- _WHAT IS NEEDED_: Please copy out all lines of the entries that contain the word "сведения".

- _DATA FOR THE TASK_:

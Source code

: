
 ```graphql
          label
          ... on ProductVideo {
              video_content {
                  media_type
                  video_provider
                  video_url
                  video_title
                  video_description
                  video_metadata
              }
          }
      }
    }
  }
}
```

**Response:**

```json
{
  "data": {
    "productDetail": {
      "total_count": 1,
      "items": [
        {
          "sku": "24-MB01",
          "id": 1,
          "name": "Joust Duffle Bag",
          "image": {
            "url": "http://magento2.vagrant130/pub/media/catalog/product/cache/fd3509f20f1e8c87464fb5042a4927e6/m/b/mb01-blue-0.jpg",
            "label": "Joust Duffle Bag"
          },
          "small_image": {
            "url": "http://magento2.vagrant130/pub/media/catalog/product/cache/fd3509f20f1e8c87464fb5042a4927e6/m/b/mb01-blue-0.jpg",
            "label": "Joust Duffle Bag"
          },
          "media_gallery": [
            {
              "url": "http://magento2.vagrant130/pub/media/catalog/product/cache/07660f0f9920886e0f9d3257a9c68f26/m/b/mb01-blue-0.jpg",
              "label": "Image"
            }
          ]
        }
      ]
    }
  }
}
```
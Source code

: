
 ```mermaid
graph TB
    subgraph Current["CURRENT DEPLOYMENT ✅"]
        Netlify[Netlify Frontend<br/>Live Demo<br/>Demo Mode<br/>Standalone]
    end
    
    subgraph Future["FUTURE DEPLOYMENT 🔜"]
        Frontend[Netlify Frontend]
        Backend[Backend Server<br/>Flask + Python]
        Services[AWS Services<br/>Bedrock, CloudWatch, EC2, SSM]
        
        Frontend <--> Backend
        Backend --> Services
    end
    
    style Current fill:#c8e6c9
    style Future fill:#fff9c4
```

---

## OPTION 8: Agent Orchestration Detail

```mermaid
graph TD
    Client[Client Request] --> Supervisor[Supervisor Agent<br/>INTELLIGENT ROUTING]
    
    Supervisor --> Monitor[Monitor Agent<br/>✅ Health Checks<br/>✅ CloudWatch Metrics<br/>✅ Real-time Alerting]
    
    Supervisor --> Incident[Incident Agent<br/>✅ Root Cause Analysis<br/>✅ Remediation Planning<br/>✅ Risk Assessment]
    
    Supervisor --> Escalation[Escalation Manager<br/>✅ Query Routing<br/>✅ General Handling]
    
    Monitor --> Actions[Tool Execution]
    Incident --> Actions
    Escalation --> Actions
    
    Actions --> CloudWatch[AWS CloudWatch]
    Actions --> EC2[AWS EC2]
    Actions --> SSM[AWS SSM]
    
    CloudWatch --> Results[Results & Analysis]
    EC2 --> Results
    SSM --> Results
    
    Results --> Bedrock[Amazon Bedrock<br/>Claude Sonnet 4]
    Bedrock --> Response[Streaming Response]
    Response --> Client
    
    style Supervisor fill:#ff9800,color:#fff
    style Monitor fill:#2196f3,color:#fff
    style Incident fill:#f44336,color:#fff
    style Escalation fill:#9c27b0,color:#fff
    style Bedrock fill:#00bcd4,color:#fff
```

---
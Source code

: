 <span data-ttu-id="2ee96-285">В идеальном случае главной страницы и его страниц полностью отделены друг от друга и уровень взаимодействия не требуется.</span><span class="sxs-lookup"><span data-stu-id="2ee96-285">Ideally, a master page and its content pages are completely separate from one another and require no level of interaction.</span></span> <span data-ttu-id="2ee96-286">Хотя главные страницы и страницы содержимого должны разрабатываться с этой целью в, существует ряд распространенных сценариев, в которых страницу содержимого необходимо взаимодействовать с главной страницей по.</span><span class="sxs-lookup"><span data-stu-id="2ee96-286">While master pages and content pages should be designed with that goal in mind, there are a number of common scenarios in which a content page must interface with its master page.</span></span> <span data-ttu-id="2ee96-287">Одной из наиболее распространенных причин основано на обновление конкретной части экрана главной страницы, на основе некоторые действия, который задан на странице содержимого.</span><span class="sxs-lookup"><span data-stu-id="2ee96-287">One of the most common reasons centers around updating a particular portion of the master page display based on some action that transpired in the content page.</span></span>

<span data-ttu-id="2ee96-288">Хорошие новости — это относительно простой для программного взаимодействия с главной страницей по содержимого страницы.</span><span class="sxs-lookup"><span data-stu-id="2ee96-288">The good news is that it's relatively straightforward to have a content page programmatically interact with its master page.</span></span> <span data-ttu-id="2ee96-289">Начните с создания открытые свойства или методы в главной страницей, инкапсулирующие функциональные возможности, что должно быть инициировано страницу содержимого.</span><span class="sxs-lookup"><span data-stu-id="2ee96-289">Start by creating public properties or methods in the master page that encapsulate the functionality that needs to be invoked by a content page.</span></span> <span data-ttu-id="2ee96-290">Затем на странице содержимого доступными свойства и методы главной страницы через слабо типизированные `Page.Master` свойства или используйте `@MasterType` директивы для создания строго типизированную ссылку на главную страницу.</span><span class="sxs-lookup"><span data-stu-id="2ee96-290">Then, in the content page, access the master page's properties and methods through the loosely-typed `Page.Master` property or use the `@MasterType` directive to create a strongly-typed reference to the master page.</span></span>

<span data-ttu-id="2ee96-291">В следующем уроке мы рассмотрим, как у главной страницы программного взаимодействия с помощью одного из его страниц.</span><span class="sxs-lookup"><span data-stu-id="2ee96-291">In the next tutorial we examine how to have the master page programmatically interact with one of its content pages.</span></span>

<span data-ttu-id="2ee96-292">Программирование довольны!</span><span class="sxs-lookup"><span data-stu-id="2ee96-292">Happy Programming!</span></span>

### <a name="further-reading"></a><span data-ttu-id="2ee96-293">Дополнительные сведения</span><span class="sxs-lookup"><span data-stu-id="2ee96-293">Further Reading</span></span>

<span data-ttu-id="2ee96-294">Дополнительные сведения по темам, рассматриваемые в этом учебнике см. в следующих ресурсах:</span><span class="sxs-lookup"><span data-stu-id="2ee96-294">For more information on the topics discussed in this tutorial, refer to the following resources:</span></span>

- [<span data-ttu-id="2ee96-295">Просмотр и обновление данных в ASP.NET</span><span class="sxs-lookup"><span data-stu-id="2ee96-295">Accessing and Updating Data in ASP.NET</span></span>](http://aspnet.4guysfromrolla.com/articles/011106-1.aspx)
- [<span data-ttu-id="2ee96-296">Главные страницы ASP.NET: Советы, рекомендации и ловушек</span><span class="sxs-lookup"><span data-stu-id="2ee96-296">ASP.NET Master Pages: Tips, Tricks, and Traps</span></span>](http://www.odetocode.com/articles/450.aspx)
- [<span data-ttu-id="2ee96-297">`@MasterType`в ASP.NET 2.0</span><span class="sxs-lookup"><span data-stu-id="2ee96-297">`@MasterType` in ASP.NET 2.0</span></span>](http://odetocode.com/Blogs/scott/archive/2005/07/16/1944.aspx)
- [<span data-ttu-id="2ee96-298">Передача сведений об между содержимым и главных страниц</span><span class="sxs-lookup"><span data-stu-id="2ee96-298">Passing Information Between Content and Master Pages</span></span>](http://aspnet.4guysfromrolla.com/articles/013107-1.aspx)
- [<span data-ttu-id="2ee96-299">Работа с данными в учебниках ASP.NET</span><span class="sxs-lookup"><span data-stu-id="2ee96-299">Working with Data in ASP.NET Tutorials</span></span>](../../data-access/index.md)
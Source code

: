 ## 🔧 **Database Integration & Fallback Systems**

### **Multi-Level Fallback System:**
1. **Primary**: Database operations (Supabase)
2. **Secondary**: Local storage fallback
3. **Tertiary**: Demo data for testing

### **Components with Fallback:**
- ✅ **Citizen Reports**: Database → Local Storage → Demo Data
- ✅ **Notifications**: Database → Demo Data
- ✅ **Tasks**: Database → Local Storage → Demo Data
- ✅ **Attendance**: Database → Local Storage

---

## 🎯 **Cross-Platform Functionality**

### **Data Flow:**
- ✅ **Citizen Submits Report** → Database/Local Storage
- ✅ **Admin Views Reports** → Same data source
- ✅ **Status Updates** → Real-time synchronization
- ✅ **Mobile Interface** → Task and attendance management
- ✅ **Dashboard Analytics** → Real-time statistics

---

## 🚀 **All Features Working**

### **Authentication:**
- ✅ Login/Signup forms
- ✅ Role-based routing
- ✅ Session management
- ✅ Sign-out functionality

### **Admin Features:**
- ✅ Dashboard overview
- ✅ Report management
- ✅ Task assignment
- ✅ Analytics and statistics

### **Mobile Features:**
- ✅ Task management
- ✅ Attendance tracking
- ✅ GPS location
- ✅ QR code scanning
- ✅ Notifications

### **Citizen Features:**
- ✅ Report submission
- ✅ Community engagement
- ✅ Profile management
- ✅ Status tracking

- _EXERCISE RESULT_:
### <a name="further-reading"></a><span data-ttu-id="2ee96-293">Дополнительные сведения</span><span class="sxs-lookup"><span data-stu-id="2ee96-293">Further Reading</span></span>
<span data-ttu-id="2ee96-294">Дополнительные сведения по темам, рассматриваемые в этом учебнике см. в следующих ресурсах:</span><span class="sxs-lookup"><span data-stu-id="2ee96-294">For more information on the topics discussed in this tutorial, refer to the following resources:</span></span>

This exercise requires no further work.